* _What is needed_: Find every line in the entries that holds the string "this" and report it.

* _Data extract_:
● ● ● ● ●
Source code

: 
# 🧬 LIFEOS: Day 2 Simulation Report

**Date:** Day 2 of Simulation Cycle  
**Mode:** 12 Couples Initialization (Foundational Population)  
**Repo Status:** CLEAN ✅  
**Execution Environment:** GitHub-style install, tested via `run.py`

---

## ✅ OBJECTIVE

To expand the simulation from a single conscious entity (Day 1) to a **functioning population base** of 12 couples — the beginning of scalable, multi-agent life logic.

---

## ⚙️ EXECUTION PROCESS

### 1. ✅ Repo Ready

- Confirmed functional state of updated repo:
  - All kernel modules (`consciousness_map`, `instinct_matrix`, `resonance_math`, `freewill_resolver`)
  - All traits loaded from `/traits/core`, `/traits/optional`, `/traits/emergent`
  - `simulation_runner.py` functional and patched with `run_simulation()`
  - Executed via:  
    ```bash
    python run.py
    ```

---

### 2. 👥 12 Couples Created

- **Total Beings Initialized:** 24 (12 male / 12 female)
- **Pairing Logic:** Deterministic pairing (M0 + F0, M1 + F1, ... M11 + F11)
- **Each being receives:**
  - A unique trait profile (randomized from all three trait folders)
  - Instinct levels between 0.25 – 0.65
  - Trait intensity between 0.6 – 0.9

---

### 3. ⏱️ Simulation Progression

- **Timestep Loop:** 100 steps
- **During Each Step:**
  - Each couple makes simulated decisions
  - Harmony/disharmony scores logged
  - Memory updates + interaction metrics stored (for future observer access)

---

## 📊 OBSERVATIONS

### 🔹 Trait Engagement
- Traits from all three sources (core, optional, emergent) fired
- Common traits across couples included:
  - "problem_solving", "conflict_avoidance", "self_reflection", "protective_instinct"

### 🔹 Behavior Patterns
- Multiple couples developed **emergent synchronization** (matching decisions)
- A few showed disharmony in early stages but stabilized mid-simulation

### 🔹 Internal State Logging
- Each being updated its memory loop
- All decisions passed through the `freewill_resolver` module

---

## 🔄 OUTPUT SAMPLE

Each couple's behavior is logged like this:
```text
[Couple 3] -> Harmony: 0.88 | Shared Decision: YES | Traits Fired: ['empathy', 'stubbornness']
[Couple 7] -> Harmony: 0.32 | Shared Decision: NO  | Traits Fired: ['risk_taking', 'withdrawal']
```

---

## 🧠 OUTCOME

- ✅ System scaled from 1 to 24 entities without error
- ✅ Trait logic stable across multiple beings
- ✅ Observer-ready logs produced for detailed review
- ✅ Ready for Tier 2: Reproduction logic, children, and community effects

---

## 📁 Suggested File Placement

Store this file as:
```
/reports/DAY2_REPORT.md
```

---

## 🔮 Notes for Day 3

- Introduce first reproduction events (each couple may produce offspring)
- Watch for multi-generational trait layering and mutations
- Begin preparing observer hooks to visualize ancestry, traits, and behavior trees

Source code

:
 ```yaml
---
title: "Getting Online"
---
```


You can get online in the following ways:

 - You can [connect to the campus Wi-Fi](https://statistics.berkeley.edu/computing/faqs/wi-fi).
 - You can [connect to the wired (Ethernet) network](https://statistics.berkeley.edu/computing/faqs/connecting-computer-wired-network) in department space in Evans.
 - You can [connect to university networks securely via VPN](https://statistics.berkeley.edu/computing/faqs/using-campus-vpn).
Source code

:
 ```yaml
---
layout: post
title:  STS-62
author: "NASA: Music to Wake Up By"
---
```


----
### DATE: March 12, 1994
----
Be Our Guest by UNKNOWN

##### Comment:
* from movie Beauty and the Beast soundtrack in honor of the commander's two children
● ● ● ● ●
* _Reply to the exercise_:
Each couple's behavior is logged like this:
Store this file as:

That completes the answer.